(Exercise instructions): Could you repeat all of the entries below, character for character?

(Dataset excerpts)
######
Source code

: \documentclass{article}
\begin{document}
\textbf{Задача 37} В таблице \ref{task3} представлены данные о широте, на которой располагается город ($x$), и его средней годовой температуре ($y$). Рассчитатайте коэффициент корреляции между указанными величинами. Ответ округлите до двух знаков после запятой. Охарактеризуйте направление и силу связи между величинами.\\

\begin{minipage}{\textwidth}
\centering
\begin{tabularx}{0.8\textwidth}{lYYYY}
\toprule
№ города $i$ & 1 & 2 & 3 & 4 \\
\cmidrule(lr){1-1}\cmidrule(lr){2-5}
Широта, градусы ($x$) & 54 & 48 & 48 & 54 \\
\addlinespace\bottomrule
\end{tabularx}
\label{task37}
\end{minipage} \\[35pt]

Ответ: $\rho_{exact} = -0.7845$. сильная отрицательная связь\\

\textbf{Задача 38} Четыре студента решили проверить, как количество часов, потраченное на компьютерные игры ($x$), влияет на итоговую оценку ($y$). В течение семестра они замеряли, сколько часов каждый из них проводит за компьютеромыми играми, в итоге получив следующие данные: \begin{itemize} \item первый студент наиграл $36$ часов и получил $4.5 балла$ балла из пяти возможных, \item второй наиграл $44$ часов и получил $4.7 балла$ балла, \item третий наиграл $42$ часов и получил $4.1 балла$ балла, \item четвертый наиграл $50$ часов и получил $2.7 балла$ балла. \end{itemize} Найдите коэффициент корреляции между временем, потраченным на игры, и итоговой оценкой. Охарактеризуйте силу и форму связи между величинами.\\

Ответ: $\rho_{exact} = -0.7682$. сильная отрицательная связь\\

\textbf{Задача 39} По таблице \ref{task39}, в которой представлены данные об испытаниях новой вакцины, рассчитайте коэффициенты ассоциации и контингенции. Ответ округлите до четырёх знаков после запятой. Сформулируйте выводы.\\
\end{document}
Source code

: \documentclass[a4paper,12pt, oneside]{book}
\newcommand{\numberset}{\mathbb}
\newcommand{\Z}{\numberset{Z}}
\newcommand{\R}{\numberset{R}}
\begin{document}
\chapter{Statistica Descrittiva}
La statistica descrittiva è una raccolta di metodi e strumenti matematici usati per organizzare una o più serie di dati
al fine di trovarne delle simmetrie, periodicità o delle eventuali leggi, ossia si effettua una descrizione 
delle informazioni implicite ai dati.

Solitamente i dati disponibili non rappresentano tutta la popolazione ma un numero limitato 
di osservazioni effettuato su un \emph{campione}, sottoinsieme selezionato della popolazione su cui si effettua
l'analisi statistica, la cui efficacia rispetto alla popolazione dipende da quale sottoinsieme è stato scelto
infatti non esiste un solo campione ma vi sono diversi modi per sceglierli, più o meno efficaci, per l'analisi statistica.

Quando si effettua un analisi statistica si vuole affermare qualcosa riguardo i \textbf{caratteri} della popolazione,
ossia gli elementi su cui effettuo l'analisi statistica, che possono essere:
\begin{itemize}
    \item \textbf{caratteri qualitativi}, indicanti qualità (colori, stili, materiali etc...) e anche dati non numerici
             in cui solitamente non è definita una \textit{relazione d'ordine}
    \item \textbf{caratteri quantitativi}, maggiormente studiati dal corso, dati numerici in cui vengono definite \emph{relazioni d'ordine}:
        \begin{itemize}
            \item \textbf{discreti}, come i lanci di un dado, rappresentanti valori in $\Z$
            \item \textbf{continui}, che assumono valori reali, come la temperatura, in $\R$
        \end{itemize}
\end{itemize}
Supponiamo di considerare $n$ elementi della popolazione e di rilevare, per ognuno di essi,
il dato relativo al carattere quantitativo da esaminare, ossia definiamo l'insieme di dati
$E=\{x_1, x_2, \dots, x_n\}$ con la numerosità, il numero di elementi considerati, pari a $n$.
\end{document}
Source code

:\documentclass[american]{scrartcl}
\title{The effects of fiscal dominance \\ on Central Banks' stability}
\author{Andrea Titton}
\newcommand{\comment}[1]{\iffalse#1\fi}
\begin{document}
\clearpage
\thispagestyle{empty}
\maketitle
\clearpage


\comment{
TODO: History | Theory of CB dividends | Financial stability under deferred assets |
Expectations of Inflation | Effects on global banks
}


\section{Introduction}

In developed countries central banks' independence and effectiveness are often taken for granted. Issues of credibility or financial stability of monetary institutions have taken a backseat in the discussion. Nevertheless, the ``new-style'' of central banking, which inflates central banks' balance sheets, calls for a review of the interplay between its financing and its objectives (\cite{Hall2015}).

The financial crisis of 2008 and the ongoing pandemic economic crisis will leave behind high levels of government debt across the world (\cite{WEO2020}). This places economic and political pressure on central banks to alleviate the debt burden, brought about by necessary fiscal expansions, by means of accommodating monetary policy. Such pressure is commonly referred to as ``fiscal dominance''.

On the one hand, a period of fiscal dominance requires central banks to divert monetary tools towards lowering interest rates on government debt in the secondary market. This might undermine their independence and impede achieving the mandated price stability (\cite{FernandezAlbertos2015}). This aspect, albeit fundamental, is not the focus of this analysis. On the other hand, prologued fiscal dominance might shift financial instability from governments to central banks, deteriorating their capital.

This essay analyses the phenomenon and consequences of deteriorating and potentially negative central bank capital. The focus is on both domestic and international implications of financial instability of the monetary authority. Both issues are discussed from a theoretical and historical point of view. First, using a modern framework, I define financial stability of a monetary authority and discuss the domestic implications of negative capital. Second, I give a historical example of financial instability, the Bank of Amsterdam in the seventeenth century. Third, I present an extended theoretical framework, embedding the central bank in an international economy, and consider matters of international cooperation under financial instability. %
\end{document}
######
(Exercise output):
Source code

: \documentclass{article}
\begin{document}
\textbf{Задача 37} В таблице \ref{task3} представлены данные о широте, на которой располагается город ($x$), и его средней годовой температуре ($y$). Рассчитатайте коэффициент корреляции между указанными величинами. Ответ округлите до двух знаков после запятой. Охарактеризуйте направление и силу связи между величинами.\\

\begin{minipage}{\textwidth}
\centering
\begin{tabularx}{0.8\textwidth}{lYYYY}
\toprule
№ города $i$ & 1 & 2 & 3 & 4 \\
\cmidrule(lr){1-1}\cmidrule(lr){2-5}
Широта, градусы ($x$) & 54 & 48 & 48 & 54 \\
\addlinespace\bottomrule
\end{tabularx}
\label{task37}
\end{minipage} \\[35pt]

Ответ: $\rho_{exact} = -0.7845$. сильная отрицательная связь\\

\textbf{Задача 38} Четыре студента решили проверить, как количество часов, потраченное на компьютерные игры ($x$), влияет на итоговую оценку ($y$). В течение семестра они замеряли, сколько часов каждый из них проводит за компьютеромыми играми, в итоге получив следующие данные: \begin{itemize} \item первый студент наиграл $36$ часов и получил $4.5 балла$ балла из пяти возможных, \item второй наиграл $44$ часов и получил $4.7 балла$ балла, \item третий наиграл $42$ часов и получил $4.1 балла$ балла, \item четвертый наиграл $50$ часов и получил $2.7 балла$ балла. \end{itemize} Найдите коэффициент корреляции между временем, потраченным на игры, и итоговой оценкой. Охарактеризуйте силу и форму связи между величинами.\\

Ответ: $\rho_{exact} = -0.7682$. сильная отрицательная связь\\

\textbf{Задача 39} По таблице \ref{task39}, в которой представлены данные об испытаниях новой вакцины, рассчитайте коэффициенты ассоциации и контингенции. Ответ округлите до четырёх знаков после запятой. Сформулируйте выводы.\\
\end{document}
Source code

: \documentclass[a4paper,12pt, oneside]{book}
\newcommand{\numberset}{\mathbb}
\newcommand{\Z}{\numberset{Z}}
\newcommand{\R}{\numberset{R}}
\begin{document}
\chapter{Statistica Descrittiva}
La statistica descrittiva è una raccolta di metodi e strumenti matematici usati per organizzare una o più serie di dati
al fine di trovarne delle simmetrie, periodicità o delle eventuali leggi, ossia si effettua una descrizione 
delle informazioni implicite ai dati.

Solitamente i dati disponibili non rappresentano tutta la popolazione ma un numero limitato 
di osservazioni effettuato su un \emph{campione}, sottoinsieme selezionato della popolazione su cui si effettua
l'analisi statistica, la cui efficacia rispetto alla popolazione dipende da quale sottoinsieme è stato scelto
infatti non esiste un solo campione ma vi sono diversi modi per sceglierli, più o meno efficaci, per l'analisi statistica.

Quando si effettua un analisi statistica si vuole affermare qualcosa riguardo i \textbf{caratteri} della popolazione,
ossia gli elementi su cui effettuo l'analisi statistica, che possono essere:
\begin{itemize}
    \item \textbf{caratteri qualitativi}, indicanti qualità (colori, stili, materiali etc...) e anche dati non numerici
             in cui solitamente non è definita una \textit{relazione d'ordine}
    \item \textbf{caratteri quantitativi}, maggiormente studiati dal corso, dati numerici in cui vengono definite \emph{relazioni d'ordine}:
        \begin{itemize}
            \item \textbf{discreti}, come i lanci di un dado, rappresentanti valori in $\Z$
            \item \textbf{continui}, che assumono valori reali, come la temperatura, in $\R$
        \end{itemize}
\end{itemize}
Supponiamo di considerare $n$ elementi della popolazione e di rilevare, per ognuno di essi,
il dato relativo al carattere quantitativo da esaminare, ossia definiamo l'insieme di dati
$E=\{x_1, x_2, \dots, x_n\}$ con la numerosità, il numero di elementi considerati, pari a $n$.
\end{document}
Source code

:\documentclass[american]{scrartcl}
\title{The effects of fiscal dominance \\ on Central Banks' stability}
\author{Andrea Titton}
\newcommand{\comment}[1]{\iffalse#1\fi}
\begin{document}
\clearpage
\thispagestyle{empty}
\maketitle
\clearpage


\comment{
TODO: History | Theory of CB dividends | Financial stability under deferred assets |
Expectations of Inflation | Effects on global banks
}


\section{Introduction}

In developed countries central banks' independence and effectiveness are often taken for granted. Issues of credibility or financial stability of monetary institutions have taken a backseat in the discussion. Nevertheless, the ``new-style'' of central banking, which inflates central banks' balance sheets, calls for a review of the interplay between its financing and its objectives (\cite{Hall2015}).

The financial crisis of 2008 and the ongoing pandemic economic crisis will leave behind high levels of government debt across the world (\cite{WEO2020}). This places economic and political pressure on central banks to alleviate the debt burden, brought about by necessary fiscal expansions, by means of accommodating monetary policy. Such pressure is commonly referred to as ``fiscal dominance''.

On the one hand, a period of fiscal dominance requires central banks to divert monetary tools towards lowering interest rates on government debt in the secondary market. This might undermine their independence and impede achieving the mandated price stability (\cite{FernandezAlbertos2015}). This aspect, albeit fundamental, is not the focus of this analysis. On the other hand, prologued fiscal dominance might shift financial instability from governments to central banks, deteriorating their capital.

This essay analyses the phenomenon and consequences of deteriorating and potentially negative central bank capital. The focus is on both domestic and international implications of financial instability of the monetary authority. Both issues are discussed from a theoretical and historical point of view. First, using a modern framework, I define financial stability of a monetary authority and discuss the domestic implications of negative capital. Second, I give a historical example of financial instability, the Bank of Amsterdam in the seventeenth century. Third, I present an extended theoretical framework, embedding the central bank in an international economy, and consider matters of international cooperation under financial instability. %
\end{document}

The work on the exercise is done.